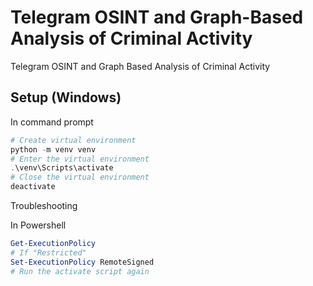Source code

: # Telegram OSINT and Graph-Based Analysis of Criminal Activity
Telegram OSINT and Graph Based Analysis of Criminal Activity


## Setup (Windows)
In command prompt
```powershell
# Create virtual environment
python -m venv venv
# Enter the virtual environment
.\venv\Scripts\activate
# Close the virtual environment
deactivate
```
Troubleshooting

In Powershell
```powershell
Get-ExecutionPolicy
# If "Restricted"
Set-ExecutionPolicy RemoteSigned
# Run the activate script again
```

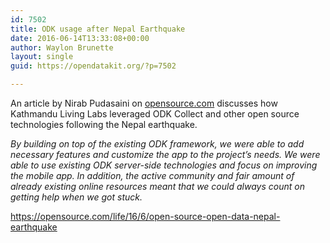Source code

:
 ```yaml
---
id: 7502
title: ODK usage after Nepal Earthquake
date: 2016-06-14T13:33:08+00:00
author: Waylon Brunette
layout: single
guid: https://opendatakit.org/?p=7502

---
```

An article by Nirab Pudasaini on [opensource.com](http://opensource.com) discusses how Kathmandu Living Labs leveraged ODK Collect and other open source technologies following the Nepal earthquake.

_By building on top of the existing ODK framework, we were able to add necessary features and customize the app to the project&#8217;s needs. We were able to use existing ODK server-side technologies and focus on improving the mobile app. In addition, the active community and fair amount of already existing online resources meant that we could always count on getting help when we got stuck._

<https://opensource.com/life/16/6/open-source-open-data-nepal-earthquake>
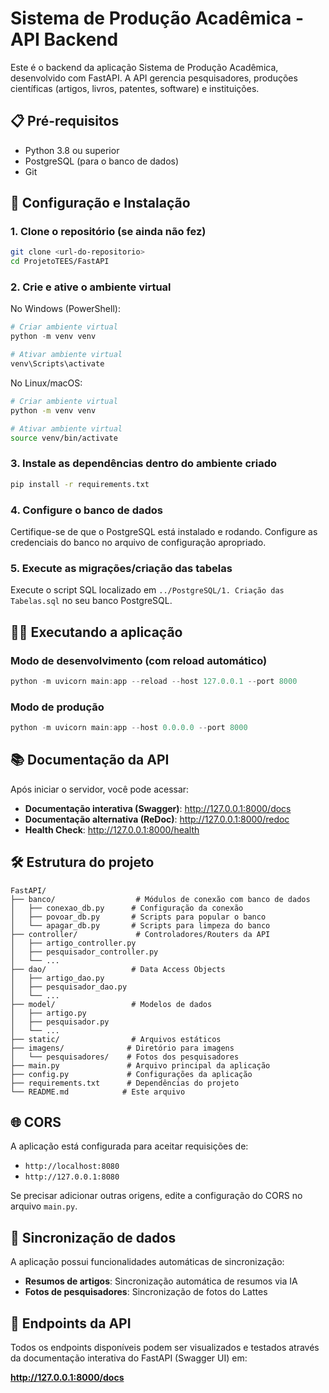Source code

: # Sistema de Produção Acadêmica - API Backend

Este é o backend da aplicação Sistema de Produção Acadêmica, desenvolvido com FastAPI. A API gerencia pesquisadores, produções científicas (artigos, livros, patentes, software) e instituições.

## 📋 Pré-requisitos

- Python 3.8 ou superior
- PostgreSQL (para o banco de dados)
- Git

## 🚀 Configuração e Instalação

### 1. Clone o repositório (se ainda não fez)

```bash
git clone <url-do-repositorio>
cd ProjetoTEES/FastAPI
```

### 2. Crie e ative o ambiente virtual

No Windows (PowerShell):
```powershell
# Criar ambiente virtual
python -m venv venv

# Ativar ambiente virtual
venv\Scripts\activate
```

No Linux/macOS:
```bash
# Criar ambiente virtual
python -m venv venv

# Ativar ambiente virtual
source venv/bin/activate
```

### 3. Instale as dependências dentro do ambiente criado

```bash
pip install -r requirements.txt
```

### 4. Configure o banco de dados

Certifique-se de que o PostgreSQL está instalado e rodando. Configure as credenciais do banco no arquivo de configuração apropriado.

### 5. Execute as migrações/criação das tabelas

Execute o script SQL localizado em `../PostgreSQL/1. Criação das Tabelas.sql` no seu banco PostgreSQL.

## 🏃‍♂️ Executando a aplicação

### Modo de desenvolvimento (com reload automático)

```powershell
python -m uvicorn main:app --reload --host 127.0.0.1 --port 8000
```

### Modo de produção

```powershell
python -m uvicorn main:app --host 0.0.0.0 --port 8000
```

## 📚 Documentação da API

Após iniciar o servidor, você pode acessar:

- **Documentação interativa (Swagger)**: http://127.0.0.1:8000/docs
- **Documentação alternativa (ReDoc)**: http://127.0.0.1:8000/redoc
- **Health Check**: http://127.0.0.1:8000/health

## 🛠️ Estrutura do projeto

```
FastAPI/
├── banco/                  # Módulos de conexão com banco de dados
│   ├── conexao_db.py      # Configuração da conexão
│   ├── povoar_db.py       # Scripts para popular o banco
│   └── apagar_db.py       # Scripts para limpeza do banco
├── controller/             # Controladores/Routers da API
│   ├── artigo_controller.py
│   ├── pesquisador_controller.py
│   └── ...
├── dao/                   # Data Access Objects
│   ├── artigo_dao.py
│   ├── pesquisador_dao.py
│   └── ...
├── model/                 # Modelos de dados
│   ├── artigo.py
│   ├── pesquisador.py
│   └── ...
├── static/                # Arquivos estáticos
├── imagens/              # Diretório para imagens
│   └── pesquisadores/    # Fotos dos pesquisadores
├── main.py               # Arquivo principal da aplicação
├── config.py             # Configurações da aplicação
├── requirements.txt      # Dependências do projeto
└── README.md            # Este arquivo
```

## 🌐 CORS

A aplicação está configurada para aceitar requisições de:
- `http://localhost:8080`
- `http://127.0.0.1:8080`

Se precisar adicionar outras origens, edite a configuração do CORS no arquivo `main.py`.

## 🔄 Sincronização de dados

A aplicação possui funcionalidades automáticas de sincronização:
- **Resumos de artigos**: Sincronização automática de resumos via IA
- **Fotos de pesquisadores**: Sincronização de fotos do Lattes

## 🔧 Endpoints da API

Todos os endpoints disponíveis podem ser visualizados e testados através da documentação interativa do FastAPI (Swagger UI) em:

**http://127.0.0.1:8000/docs**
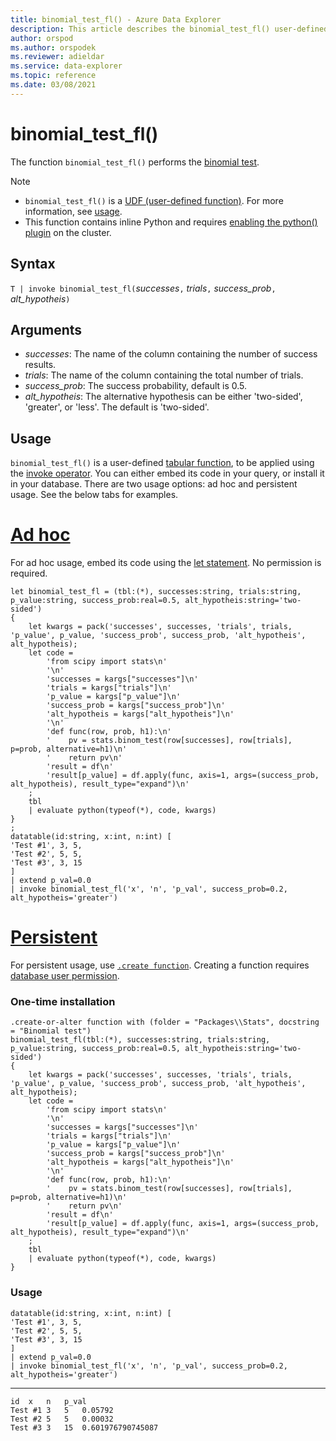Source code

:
 ```yaml
---
title: binomial_test_fl() - Azure Data Explorer
description: This article describes the binomial_test_fl() user-defined function in Azure Data Explorer.
author: orspod
ms.author: orspodek
ms.reviewer: adieldar
ms.service: data-explorer
ms.topic: reference
ms.date: 03/08/2021
---
```

# binomial_test_fl()

The function `binomial_test_fl()` performs the [binomial test](https://en.wikipedia.org/wiki/Binomial_test).

> [!NOTE]
> * `binomial_test_fl()` is a [UDF (user-defined function)](../query/functions/user-defined-functions.md). For more information, see [usage](#usage).
> * This function contains inline Python and requires [enabling the python() plugin](../query/pythonplugin.md#enable-the-plugin) on the cluster.

## Syntax

`T | invoke binomial_test_fl(`*successes*`,` *trials*`,` *success_prob*`,` *alt_hypotheis*`)`

## Arguments

* *successes*: The name of the column containing the number of success results.
* *trials*: The name of the column containing the total number of trials.
* *success_prob*: The success probability, default is 0.5.
* *alt_hypotheis*: The alternative hypothesis can be either 'two-sided', 'greater', or 'less'. The default is 'two-sided'.

## Usage

`binomial_test_fl()` is a user-defined [tabular function](../query/functions/user-defined-functions.md#tabular-function), to be applied using the [invoke operator](../query/invokeoperator.md). You can either embed its code in your query, or install it in your database. There are two usage options: ad hoc and persistent usage. See the below tabs for examples.

# [Ad hoc](#tab/adhoc)

For ad hoc usage, embed its code using the [let statement](../query/letstatement.md). No permission is required.

<!-- csl: https://help.kusto.windows.net/Samples -->
```kusto
let binomial_test_fl = (tbl:(*), successes:string, trials:string, p_value:string, success_prob:real=0.5, alt_hypotheis:string='two-sided')
{
    let kwargs = pack('successes', successes, 'trials', trials, 'p_value', p_value, 'success_prob', success_prob, 'alt_hypotheis', alt_hypotheis);
    let code =
        'from scipy import stats\n'
        '\n'
        'successes = kargs["successes"]\n'
        'trials = kargs["trials"]\n'
        'p_value = kargs["p_value"]\n'
        'success_prob = kargs["success_prob"]\n'
        'alt_hypotheis = kargs["alt_hypotheis"]\n'
        '\n'
        'def func(row, prob, h1):\n'
        '    pv = stats.binom_test(row[successes], row[trials], p=prob, alternative=h1)\n'
        '    return pv\n'
        'result = df\n'
        'result[p_value] = df.apply(func, axis=1, args=(success_prob, alt_hypotheis), result_type="expand")\n'
    ;
    tbl
    | evaluate python(typeof(*), code, kwargs)
}
;
datatable(id:string, x:int, n:int) [
'Test #1', 3, 5,
'Test #2', 5, 5,
'Test #3', 3, 15
]
| extend p_val=0.0
| invoke binomial_test_fl('x', 'n', 'p_val', success_prob=0.2, alt_hypotheis='greater')
```

# [Persistent](#tab/persistent)

For persistent usage, use [`.create function`](../management/create-function.md). Creating a function requires [database user permission](../management/access-control/role-based-authorization.md).

### One-time installation

<!-- csl: https://help.kusto.windows.net/Samples -->
```kusto
.create-or-alter function with (folder = "Packages\\Stats", docstring = "Binomial test")
binomial_test_fl(tbl:(*), successes:string, trials:string, p_value:string, success_prob:real=0.5, alt_hypotheis:string='two-sided')
{
    let kwargs = pack('successes', successes, 'trials', trials, 'p_value', p_value, 'success_prob', success_prob, 'alt_hypotheis', alt_hypotheis);
    let code =
        'from scipy import stats\n'
        '\n'
        'successes = kargs["successes"]\n'
        'trials = kargs["trials"]\n'
        'p_value = kargs["p_value"]\n'
        'success_prob = kargs["success_prob"]\n'
        'alt_hypotheis = kargs["alt_hypotheis"]\n'
        '\n'
        'def func(row, prob, h1):\n'
        '    pv = stats.binom_test(row[successes], row[trials], p=prob, alternative=h1)\n'
        '    return pv\n'
        'result = df\n'
        'result[p_value] = df.apply(func, axis=1, args=(success_prob, alt_hypotheis), result_type="expand")\n'
    ;
    tbl
    | evaluate python(typeof(*), code, kwargs)
}
```

### Usage

<!-- csl: https://help.kusto.windows.net/Samples -->
```kusto
datatable(id:string, x:int, n:int) [
'Test #1', 3, 5,
'Test #2', 5, 5,
'Test #3', 3, 15
]
| extend p_val=0.0
| invoke binomial_test_fl('x', 'n', 'p_val', success_prob=0.2, alt_hypotheis='greater')
```

---

<!-- csl: https://help.kusto.windows.net/Samples -->
```kusto
id	x	n	p_val
Test #1	3	5	0.05792
Test #2	5	5	0.00032
Test #3	3	15	0.601976790745087
```
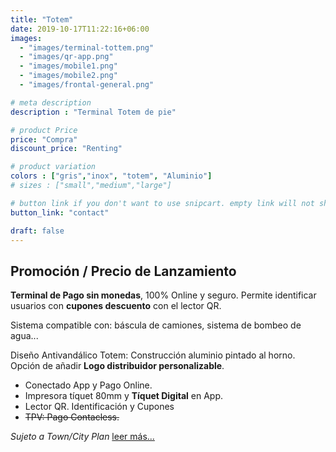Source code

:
 ```yaml
---
title: "Totem"
date: 2019-10-17T11:22:16+06:00
images: 
  - "images/terminal-tottem.png"
  - "images/qr-app.png"
  - "images/mobile1.png"
  - "images/mobile2.png"
  - "images/frontal-general.png"

# meta description
description : "Terminal Totem de pie"

# product Price
price: "Compra"
discount_price: "Renting"

# product variation
colors : ["gris","inox", "totem", "Aluminio"]
# sizes : ["small","medium","large"]

# button link if you don't want to use snipcart. empty link will not show button
button_link: "contact"

draft: false
---
```

## Promoción / Precio de Lanzamiento 

**Terminal de Pago sin monedas**, 100% Online y seguro.
Permite identificar usuarios con **cupones descuento** con el lector QR.

Sistema compatible con: báscula de camiones, sistema de bombeo de agua...

Diseño Antivandálico Totem: Construcción aluminio pintado al horno.
Opción de añadir **Logo distribuidor personalizable**.

- Conectado App y Pago Online.
- Impresora tíquet 80mm y **Tíquet Digital** en App.
- Lector QR. Identificación y Cupones
- ~~TPV: Pago Contacless.~~

*Sujeto a Town/City Plan* [leer más...](../plan-town)

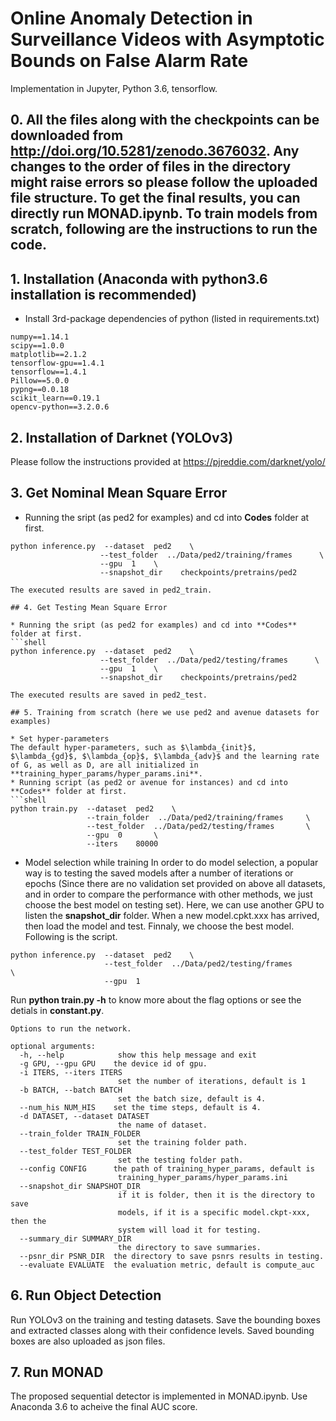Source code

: # Online Anomaly Detection in Surveillance Videos with Asymptotic Bounds on False Alarm Rate

Implementation in Jupyter, Python 3.6, tensorflow. 


## 0. All the files along with the checkpoints can be downloaded from http://doi.org/10.5281/zenodo.3676032. Any changes to the order of files in the directory might raise errors so please follow the uploaded file structure. To get the final results, you can directly run MONAD.ipynb. To train models from scratch, following are the instructions to run the code. 

## 1. Installation (Anaconda with python3.6 installation is recommended)
* Install 3rd-package dependencies of python (listed in requirements.txt)
```
numpy==1.14.1
scipy==1.0.0
matplotlib==2.1.2
tensorflow-gpu==1.4.1
tensorflow==1.4.1
Pillow==5.0.0
pypng==0.0.18
scikit_learn==0.19.1
opencv-python==3.2.0.6
```

## 2. Installation of Darknet (YOLOv3)

Please follow the instructions provided at https://pjreddie.com/darknet/yolo/

## 3. Get Nominal Mean Square Error 

* Running the sript (as ped2 for examples) and cd into **Codes** folder at first.
```shell
python inference.py  --dataset  ped2    \
                    --test_folder  ../Data/ped2/training/frames      \
                    --gpu  1    \
                    --snapshot_dir    checkpoints/pretrains/ped2

The executed results are saved in ped2_train.

## 4. Get Testing Mean Square Error

* Running the sript (as ped2 for examples) and cd into **Codes** folder at first.
```shell
python inference.py  --dataset  ped2    \
                    --test_folder  ../Data/ped2/testing/frames      \
                    --gpu  1    \
                    --snapshot_dir    checkpoints/pretrains/ped2

The executed results are saved in ped2_test.    

## 5. Training from scratch (here we use ped2 and avenue datasets for examples)

* Set hyper-parameters
The default hyper-parameters, such as $\lambda_{init}$, $\lambda_{gd}$, $\lambda_{op}$, $\lambda_{adv}$ and the learning rate of G, as well as D, are all initialized in **training_hyper_params/hyper_params.ini**. 
* Running script (as ped2 or avenue for instances) and cd into **Codes** folder at first.
```shell
python train.py  --dataset  ped2    \
                 --train_folder  ../Data/ped2/training/frames     \
                 --test_folder  ../Data/ped2/testing/frames       \
                 --gpu  0       \
                 --iters    80000
```
* Model selection while training
In order to do model selection, a popular way is to testing the saved models after a number of iterations or epochs (Since there are no validation set provided on above all datasets, and in order to compare the performance with other methods, we just choose the best model on testing set). Here, we can use another GPU to listen the **snapshot_dir** folder. When a new model.cpkt.xxx has arrived, then load the model and test. Finnaly, we choose the best model. Following is the script.
```shell
python inference.py  --dataset  ped2    \
                     --test_folder  ../Data/ped2/testing/frames       \
                     --gpu  1
```
Run **python train.py -h** to know more about the flag options or see the detials in **constant.py**.
```shell
Options to run the network.

optional arguments:
  -h, --help            show this help message and exit
  -g GPU, --gpu GPU    the device id of gpu.
  -i ITERS, --iters ITERS
                        set the number of iterations, default is 1
  -b BATCH, --batch BATCH
                        set the batch size, default is 4.
  --num_his NUM_HIS    set the time steps, default is 4.
  -d DATASET, --dataset DATASET
                        the name of dataset.
  --train_folder TRAIN_FOLDER
                        set the training folder path.
  --test_folder TEST_FOLDER
                        set the testing folder path.
  --config CONFIG      the path of training_hyper_params, default is
                        training_hyper_params/hyper_params.ini
  --snapshot_dir SNAPSHOT_DIR
                        if it is folder, then it is the directory to save
                        models, if it is a specific model.ckpt-xxx, then the
                        system will load it for testing.
  --summary_dir SUMMARY_DIR
                        the directory to save summaries.
  --psnr_dir PSNR_DIR  the directory to save psnrs results in testing.
  --evaluate EVALUATE  the evaluation metric, default is compute_auc
```

## 6. Run Object Detection 

Run YOLOv3 on the training and testing datasets. Save the bounding boxes and extracted classes along with their confidence levels. Saved bounding boxes are also uploaded as json files.

## 7. Run MONAD

The proposed sequential detector is implemented in MONAD.ipynb. Use Anaconda 3.6 to acheive the final AUC score. 
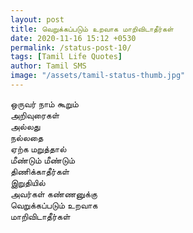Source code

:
 ```yaml
---
layout: post
title: வெறுக்கப்படும் உறவாக மாறிவிடாதீர்கள் 
date: 2020-11-16 15:12 +0530
permalink: /status-post-10/
tags: [Tamil Life Quotes]
author: Tamil SMS
image: "/assets/tamil-status-thumb.jpg"
---
```


ஒருவர் நாம் கூறும்  
அறிவுரைகள்  
அல்லது  
நல்லதை  
ஏற்க மறுத்தால்  
மீண்டும் மீண்டும்  
திணிக்காதீர்கள்  
இறுதியில்  
அவர்கள் கண்ணனுக்கு  
வெறுக்கப்படும் உறவாக  
மாறிவிடாதீர்கள்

- _Instructions to follow_
Once the line containing "திணிக்காதீர்கள்" is found, print it and every line after it through the end of the listing, exactly and alone.

- _Exercise result_
திணிக்காதீர்கள்  
இறுதியில்  
அவர்கள் கண்ணனுக்கு  
வெறுக்கப்படும் உறவாக  
மாறிவிடாதீர்கள்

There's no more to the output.